Ragged
Angels
by Della Van Hise
A Vampire Novel of
Exquisitely Fine Taste
"The virtuosity
shown here is only the beginning of a pyrotechnic talent
unfolding into the hidden dimensions of the human and
nonhuman spirit."
-Jacqueline Lichtenberg
When my fingers closed around the
cold metal doorknob in my attempt to flee, I experienced a profound
moment of relief - a split second before a hand appeared from
behind me to press the door closed again. In that instant, I knew
the dread of a man strapped in the electric chair waiting for a
governor's reprieve, and the ironic sinking in the pit of the gut
that came from a wrong number. I knew what it was to die a thousand
times in the span of a single moment. And I understood what it meant
to look death in the eye and come away with the knowledge that, in
the end, there is never a reprieve for any living thing.

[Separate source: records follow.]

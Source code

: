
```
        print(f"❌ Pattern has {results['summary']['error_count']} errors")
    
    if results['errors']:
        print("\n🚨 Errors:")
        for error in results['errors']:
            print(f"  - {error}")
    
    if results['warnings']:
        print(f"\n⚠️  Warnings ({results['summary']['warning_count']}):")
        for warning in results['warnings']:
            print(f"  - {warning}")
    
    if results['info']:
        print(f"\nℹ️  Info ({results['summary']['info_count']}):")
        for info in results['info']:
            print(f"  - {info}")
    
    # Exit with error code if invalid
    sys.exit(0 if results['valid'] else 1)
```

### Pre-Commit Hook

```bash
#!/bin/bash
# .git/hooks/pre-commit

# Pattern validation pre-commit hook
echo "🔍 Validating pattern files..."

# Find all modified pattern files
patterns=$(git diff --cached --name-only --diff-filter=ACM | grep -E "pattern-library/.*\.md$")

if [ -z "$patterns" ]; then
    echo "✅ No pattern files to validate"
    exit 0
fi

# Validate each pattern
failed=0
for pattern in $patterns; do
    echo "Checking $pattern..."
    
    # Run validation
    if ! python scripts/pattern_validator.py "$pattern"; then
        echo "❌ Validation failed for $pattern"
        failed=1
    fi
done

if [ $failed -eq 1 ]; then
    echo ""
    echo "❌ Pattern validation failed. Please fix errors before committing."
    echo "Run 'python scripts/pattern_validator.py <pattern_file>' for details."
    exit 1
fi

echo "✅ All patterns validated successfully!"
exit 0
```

Frozen in time as an unnatural calm fell over me, I stared at
that graceful hand for an eternity. The fingers were long and
elegant, the nails carefully manicured. On the middle finger was a
gold band etched with the Greek symbols for alpha and omega, on the
fourth finger an oval-cut emerald the size of a large almond. His
skin was olive-hued and dark, and as my head slowly turned, I saw on
his wrist a band so smooth it shone like liquid gold. He wore a
simple white shirt with the sleeves pushed up to the elbows and the
three top buttons unfastened, and a pair of jeans so fashionably old
they were more patches and holes than anything else. The scent of
Eternity clung to his body - for he had a keen sense of humor about
himself - and when I raised my eyes and looked into his face, I was
inundated with the profound realization that Miquel wasn't human.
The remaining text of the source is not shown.